Rathnakishore Giri, 31 anos, de New Albany, Ohio, foi condenado a nove anos de prisão federal por operar um esquema de Ponzi com criptomoedas no valor de 10 milhões de dólares. Giri confessou-se culpado numa acusação de fraude por meios telemáticos em outubro de 2024 e recebeu mais três anos de liberdade vigiada. O esquema passava por prometer falsamente retornos garantidos com operações em derivados de Bitcoin, usando fundos de novas vítimas para pagar investidores anteriores — um mecanismo típico de fraude em regime de Ponzi.

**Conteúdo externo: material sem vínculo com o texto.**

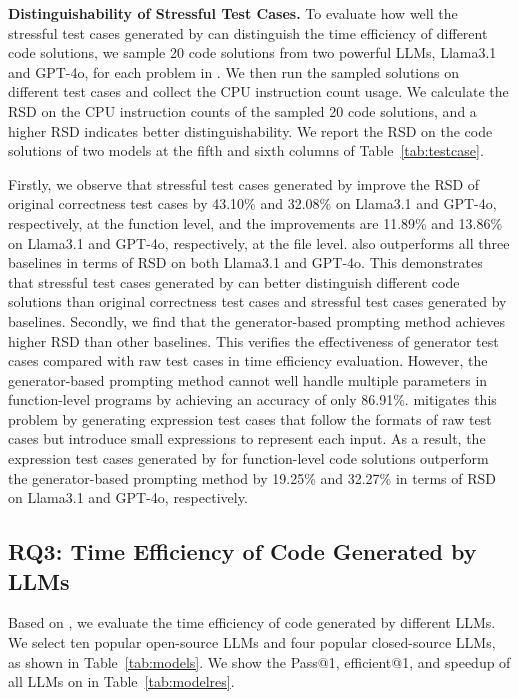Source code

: \textbf{Distinguishability of Stressful Test Cases.} To evaluate how well the stressful test cases generated by \tool can distinguish the time efficiency of different code solutions, we sample 20 code solutions from two powerful LLMs, Llama3.1 and GPT-4o, for each problem in \bench. We then run the sampled solutions on different test cases and collect the CPU instruction count usage. We calculate the RSD on the CPU instruction counts of the sampled 20 code solutions, and a higher RSD indicates better distinguishability. We report the RSD on the code solutions of two models at the fifth and sixth columns of Table~\ref{tab:testcase}.  

Firstly, we observe that stressful test cases generated by \tool improve the RSD of original correctness test cases by 43.10\% and 32.08\% on Llama3.1 and GPT-4o, respectively, at the function level, and the improvements are 11.89\% and 13.86\% on Llama3.1 and GPT-4o, respectively, at the file level. \tool also outperforms all three baselines in terms of RSD on both Llama3.1 and GPT-4o. This demonstrates that stressful test cases generated by \tool can better distinguish different code solutions than original correctness test cases and stressful test cases generated by baselines. Secondly, we find that the generator-based prompting method achieves higher RSD than other baselines. This verifies the effectiveness of generator test cases compared with raw test cases in time efficiency evaluation. However, the generator-based prompting method cannot well handle multiple parameters in function-level programs by achieving an accuracy of only 86.91\%. \tool mitigates this problem by generating expression test cases that follow the formats of raw test cases but introduce small expressions to represent each input. As a result, the expression test cases generated by \tool for function-level code solutions outperform the generator-based prompting method by 19.25\% and 32.27\% in terms of RSD on Llama3.1 and GPT-4o, respectively.

 




\subsection{RQ3: Time Efficiency of Code Generated by LLMs}
Based on \bench, we evaluate the time efficiency of code generated by different LLMs. We select ten popular open-source LLMs and four popular closed-source LLMs, as shown in Table~\ref{tab:models}. We show the Pass@1, efficient@1, and speedup of all LLMs on \bench in Table~\ref{tab:modelres}.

## Mecânica do esquema e táticas de fraude
A operação de Giri assentava na desinformação. Em vez de investir os fundos como prometido, ele desviou dinheiro de novos participantes para pagar retornos aos mais antigos, criando a ilusão de lucros legítimos de negociação. Para reforçar essa falsa imagem de sucesso, Giri apresentou-se como um investidor abastado, exibindo bens de luxo, incluindo dois Lamborghinis, uma Tesla, um Audi R8, uma coleção de relógios topo de gama, e organizando voos em jato privado e alugueres de férias de luxo.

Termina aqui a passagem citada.